Algorithms for establishing baselines from time series data


In my app I collect a lot of metrics: hardware/native system metrics (such as CPU load, available memory, swap memory, network IO in terms of packets and bytes sent/received, etc.) as well as JVM metrics (garbage collectins, heap size, thread utilization, etc.) as well as app-level metrics (instrumentations that only have meaning to my app, e.g. # orders per minute, etc.).

Throughout the week, month, year I see trends/patterns in these metrics. For instance when cron jobs all kick off at midnight I see CPU and disk thrashing as reports are being generated, etc.

I'm looking for a way to assess/evaluate metrics as healthy/normal vs unhealthy/abnormal but that takes these patterns into consideration. For instance, if CPU spikes around (+/- 5 minutes) midnight each night, that should be considered "normal" and not set off alerts. But if CPU pins during a "low tide" in the day, say between 11:00 AM and noon, that should definitely cause some red flags to trigger.

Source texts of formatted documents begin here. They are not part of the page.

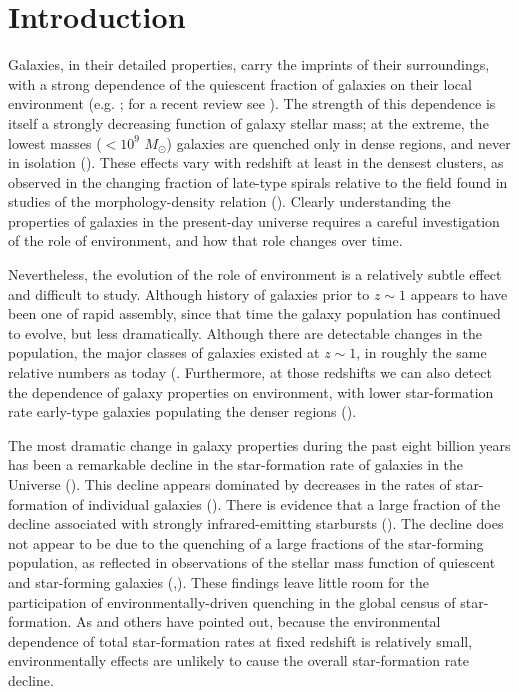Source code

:\documentclass{emulateapj}
\begin{document}
\section{Introduction}
Galaxies, in their detailed properties, carry the imprints of their
surroundings, with a strong dependence of the quiescent fraction of
galaxies on their local environment (e.g. \citealt{hubble36a,
oemler74a, dressler80a, hermit96a, guzzo97a}; for a recent review see
\citealt{blanton09a}).  The strength of this dependence is itself a
strongly decreasing function of galaxy stellar mass; at the extreme,
the lowest masses ($<10^{9}$ $M_\odot$) galaxies are quenched only in
dense regions, and never in isolation (\citealt{geha12a}).  These
effects vary with redshift at least in the densest clusters, as
observed in the changing fraction of late-type spirals relative to the
field found in studies of the morphology-density relation
(\citealt{dressler84a, desai07a}).  Clearly understanding the
properties of galaxies in the present-day universe requires a careful
investigation of the role of environment, and how that role changes
over time.

Nevertheless, the evolution of the role of environment is a relatively
subtle effect and difficult to study.  Although history of galaxies
prior to $z\sim 1$ appears to have been one of rapid assembly, since
that time the galaxy population has continued to evolve, but less
dramatically. Although there are detectable changes in the population,
the major classes of galaxies existed at $z\sim 1$, in roughly the
same relative numbers as today (\citealt{bundy06a, borch06a,
taylor09a, moustakas13a}. Furthermore, at those redshifts we can also
detect the dependence of galaxy properties on environment, with lower
star-formation rate early-type galaxies populating the denser regions
(\citealt{cooper08a, patel09a, kovac10a}).

The most dramatic change in galaxy properties during the past eight
billion years has been a remarkable decline in the star-formation rate
of galaxies in the Universe (\citealt{hopkins06a}).  This decline
appears dominated by decreases in the rates of star-formation of
individual galaxies (\cite{Noeske:2007aa}). There is evidence that a
large fraction of the decline associated with strongly
infrared-emitting starbursts (\citealt{bell05a, magnelli09a}).  The
decline does not appear to be due to the quenching of a large
fractions of the star-forming population, as reflected in observations
of the stellar mass function of quiescent and star-forming galaxies
(\cite{Blanton:2006aa},\citealt{bundy06a, borch06a, moustakas13a}).  These
findings leave little room for the participation of
environmentally-driven quenching in the global census of
star-formation.  As \citet{cooper08a} and others have pointed out,
because the environmental dependence of total star-formation rates at
fixed redshift is relatively small, environmentally effects are
unlikely to cause the overall star-formation rate decline.
\end{document}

I have the ability to store my metrics in a time-series database, if that helps kickstart this analytical process at all, but I don't have the foggiest clue as to what algorithms, methods and strategies I could leverage to establish these cyclical "baselines" that act as a function of time. Obviously, such a system would need to be pre-seeded or even trained with historical data that was mapped to normal/abnormal values (which is why I'm learning towards a time-series DB as the underlying store) but this is new territory for me and I don't even know what to begin Googling so as to get back meaningful/relevant/educated solution candidates in the search results. Any ideas?


Solution

  • You could categorize each metric (CPU load, available memory, swap memory, network IO) with the day and time as bad or good for each metric. Come up with a set of data for a given time frame with metric values and whether they are good or bad. Train a model using 70% of the data with the good and bad answers in the data. Then test the trained model using the other 30% of data without the answers to see if you get the predicted results (good,bad) from the model. You could use a classification algorithm.